This Sunday morning, I found myself tracing the word her in an old hymnal—
the way one might trace a scar that still holds meaning.
“The Church’s one foundation is Jesus Christ, her Lord.”
How rare it is to hear the Church still called her.
That small pronoun carries a forgotten tenderness. It reminds me that the Church was never meant to be an it—a structure, a strategy, or a brand.
She was meant to be her—receptive, relational, alive.
Once, her meant mystery.
It meant the Bride who receives and reveals,
the Holder through whom divine love takes form.
She carried, she tended, she healed.
But over time, much of the Church drifted.
We broadcast sermons to millions yet forget how to sit in silence with one.
We’ve made ministry a market—tickets, merchandise, algorithms of belonging.
We take sides faster than we take time to listen.
The cross became a banner for camps instead of a bridge for communion.
The shepherds are weary; the singers are hoarse.
The body keeps working while the breath is gone.
Even those who serve no longer know how to rest.
And yet, even now, there are sanctuaries that still breathe.
Rooms where silence is honored, hands still anoint, and love still lingers longer than the sermon.
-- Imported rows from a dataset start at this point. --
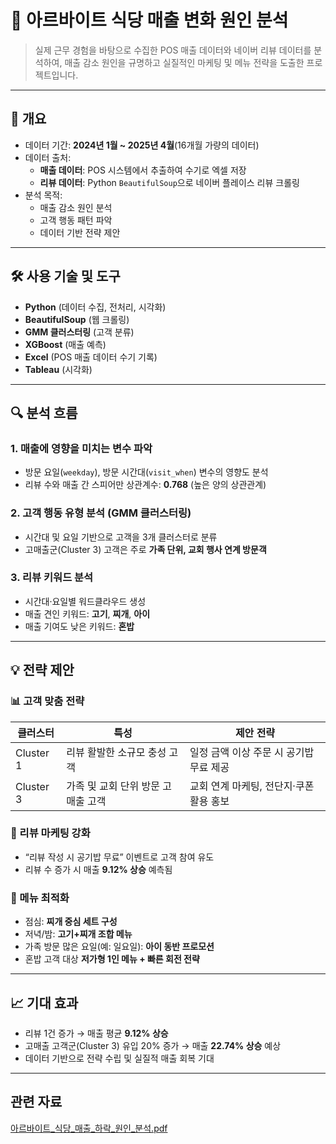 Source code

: # 🍜 아르바이트 식당 매출 변화 원인 분석

> 실제 근무 경험을 바탕으로 수집한 POS 매출 데이터와 네이버 리뷰 데이터를 분석하여, 매출 감소 원인을 규명하고 실질적인 마케팅 및 메뉴 전략을 도출한 프로젝트입니다.

---

## 📌 개요

- 데이터 기간: **2024년 1월 ~ 2025년 4월**(16개월 가량의 데이터)
- 데이터 출처:
  - **매출 데이터**: POS 시스템에서 추출하여 수기로 엑셀 저장
  - **리뷰 데이터**: Python `BeautifulSoup`으로 네이버 플레이스 리뷰 크롤링
- 분석 목적:
  - 매출 감소 원인 분석
  - 고객 행동 패턴 파악
  - 데이터 기반 전략 제안

---

## 🛠 사용 기술 및 도구

- **Python** (데이터 수집, 전처리, 시각화)
- **BeautifulSoup** (웹 크롤링)
- **GMM 클러스터링** (고객 분류)
- **XGBoost** (매출 예측)
- **Excel** (POS 매출 데이터 수기 기록)
- **Tableau** (시각화)

---

## 🔍 분석 흐름

### 1. 매출에 영향을 미치는 변수 파악
- 방문 요일(`weekday`), 방문 시간대(`visit_when`) 변수의 영향도 분석
- 리뷰 수와 매출 간 스피어만 상관계수: **0.768** (높은 양의 상관관계)

### 2. 고객 행동 유형 분석 (GMM 클러스터링)
- 시간대 및 요일 기반으로 고객을 3개 클러스터로 분류
- 고매출군(Cluster 3) 고객은 주로 **가족 단위, 교회 행사 연계 방문객**

### 3. 리뷰 키워드 분석
- 시간대·요일별 워드클라우드 생성
- 매출 견인 키워드: **고기**, **찌개**, **아이**
- 매출 기여도 낮은 키워드: **혼밥**

---

## 💡 전략 제안

### 📊 고객 맞춤 전략

| 클러스터 | 특성                             | 제안 전략                                               |
|----------|----------------------------------|---------------------------------------------------------|
| Cluster 1 | 리뷰 활발한 소규모 충성 고객    | 일정 금액 이상 주문 시 공기밥 무료 제공                |
| Cluster 3 | 가족 및 교회 단위 방문 고매출 고객 | 교회 연계 마케팅, 전단지·쿠폰 활용 홍보                |

### 📢 리뷰 마케팅 강화
- “리뷰 작성 시 공기밥 무료” 이벤트로 고객 참여 유도
- 리뷰 수 증가 시 매출 **9.12% 상승** 예측됨

### 🍲 메뉴 최적화
- 점심: **찌개 중심 세트 구성**
- 저녁/밤: **고기+찌개 조합 메뉴**
- 가족 방문 많은 요일(예: 일요일): **아이 동반 프로모션**
- 혼밥 고객 대상 **저가형 1인 메뉴 + 빠른 회전 전략**

---

## 📈 기대 효과

- 리뷰 1건 증가 → 매출 평균 **9.12% 상승**
- 고매출 고객군(Cluster 3) 유입 20% 증가 → 매출 **22.74% 상승** 예상
- 데이터 기반으로 전략 수립 및 실질적 매출 회복 기대

---

## 관련 자료

[아르바이트_식당_매출_하락_원인_분석.pdf](https://github.com/user-attachments/files/20768155/_._._._._.pdf)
Not all has been lost. The Holder has always survived somewhere—
in the hospice chaplain’s prayer, the neighborhood meal, the song sung for one instead of many.
And still, the Reviver breathes.
Maybe the Church is not dying—maybe she’s molting.
Every age forgets its breath, and every age must wake again.
The flood was never just destruction; it was mercy—washing away what could no longer hold life.
The question now is not whether the Church will survive,
but whether she will feel again.
Can we remember what it means to be her—
to hold instead of hurry,
to tend instead of tally,
to heal instead of hustle?
Can we let love overflow its old containers without fear of what spills?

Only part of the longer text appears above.